Figure 4. Inhibition of CSF1R or CCR2 overcomes chemoresistance.
A–B) Mice bearing established Kras-INK tumors were treated with vehicle or CSF1Ri1, CSF1Ri2, or CCR2i (B) ± GEM. The tumor burden was accessed by wet tumor weight, and it is displayed as the mean % increase compared to five mice sacrificed at the start of treatment (“RXStart”).
C) The growth of subcutaneous PAN02 tumors in mice treated with ± CCR2i is depicted (n=5/group).
D–E) The frequency and/or severity of disseminated tumors in the perennial cavity or liver is depicted as the proportion of mice with gross tumors at necropsy (n=10–15 mice/group).

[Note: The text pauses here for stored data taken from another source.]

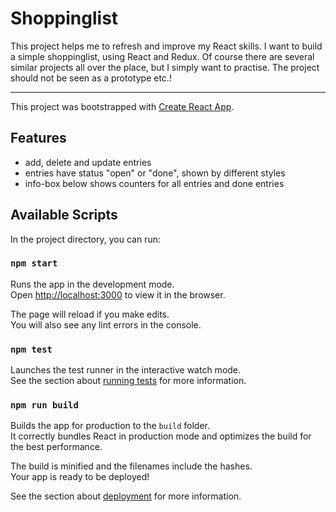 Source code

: # Shoppinglist

This project helps me to refresh and improve my React skills.
I want to build a simple shoppinglist, using React and Redux.
Of course there are several similar projects all over the place, but I simply want to practise.
The project should not be seen as a prototype etc.!

---
This project was bootstrapped with [Create React App](https://github.com/facebook/create-react-app).

## Features

- add, delete and update entries
- entries have status "open" or "done", shown by different styles
- info-box below shows counters for all entries and done entries

## Available Scripts

In the project directory, you can run:

### `npm start`

Runs the app in the development mode.<br>
Open [http://localhost:3000](http://localhost:3000) to view it in the browser.

The page will reload if you make edits.<br>
You will also see any lint errors in the console.

### `npm test`

Launches the test runner in the interactive watch mode.<br>
See the section about [running tests](https://facebook.github.io/create-react-app/docs/running-tests) for more information.

### `npm run build`

Builds the app for production to the `build` folder.<br>
It correctly bundles React in production mode and optimizes the build for the best performance.

The build is minified and the filenames include the hashes.<br>
Your app is ready to be deployed!

See the section about [deployment](https://facebook.github.io/create-react-app/docs/deployment) for more information.
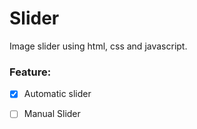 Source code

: # Slider
Image slider using html, css and javascript.

### Feature:
- [x] Automatic slider
- [ ] Manual Slider

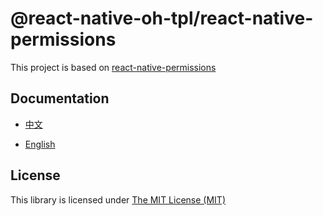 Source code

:# @react-native-oh-tpl/react-native-permissions

This project is based on [react-native-permissions](https://github.com/zoontek/react-native-permissions)

## Documentation

- [中文](https://gitee.com/react-native-oh-library/usage-docs/blob/master/zh-cn/react-native-permissions.md)

- [English](https://gitee.com/react-native-oh-library/usage-docs/blob/master/en/react-native-permissions.md)

## License

This library is licensed under [The MIT License (MIT)](https://github.com/zoontek/react-native-permissions/blob/master/LICENSE)
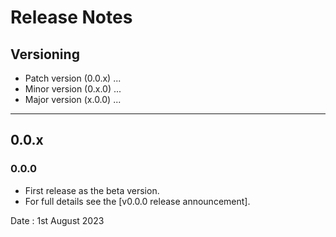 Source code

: # Release Notes

## Versioning

* Patch version (0.0.x) ...
* Minor version (0.x.0) ...
* Major version (x.0.0) ...

---

## 0.0.x

### 0.0.0

* First release as the beta version.
* For full details see the [v0.0.0 release announcement].

Date : 1st August 2023
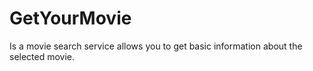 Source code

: # GetYourMovie
Is a movie search service allows you to get basic information about the selected movie.
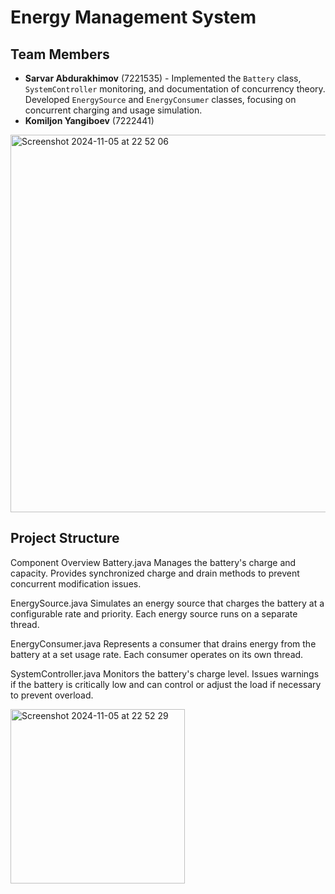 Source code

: # Energy Management System

## Team Members
- **Sarvar Abdurakhimov** (7221535) - Implemented the `Battery` class, `SystemController` monitoring, and documentation of concurrency theory. Developed `EnergySource` and `EnergyConsumer` classes, focusing on concurrent charging and usage simulation.
- **Komiljon Yangiboev** (7222441)


<img width="604" alt="Screenshot 2024-11-05 at 22 52 06" src="https://github.com/user-attachments/assets/2c581f3f-88fd-4ce7-bf65-5524205fb9e2">



## Project Structure
Component Overview Battery.java Manages the battery's charge and capacity. Provides synchronized charge and drain methods to prevent concurrent modification issues.

EnergySource.java Simulates an energy source that charges the battery at a configurable rate and priority. Each energy source runs on a separate thread.

EnergyConsumer.java Represents a consumer that drains energy from the battery at a set usage rate. Each consumer operates on its own thread.

SystemController.java Monitors the battery's charge level. Issues warnings if the battery is critically low and can control or adjust the load if necessary to prevent overload.

<img width="279" alt="Screenshot 2024-11-05 at 22 52 29" src="https://github.com/user-attachments/assets/b883a199-40ae-40f2-b508-b27126d3442c">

F) (i) Images of hematoxylin and eosin staining depicts necrotic tissue (Nec) following CSF1Ri and GEM treatment, and (ii) TriChrome staining depicts collagen deposition (blue).
G–H) Flow cytometry analysis of TAM and ALDHBright TIC frequency in Kras-INK tumors is depict the mean % of the total number of live cells or CD45−mCherry+ cells (n=5–8 mice/group). * denotes p<0.05 (Mann-Whitney U-test or unpaired t-test) in all panels.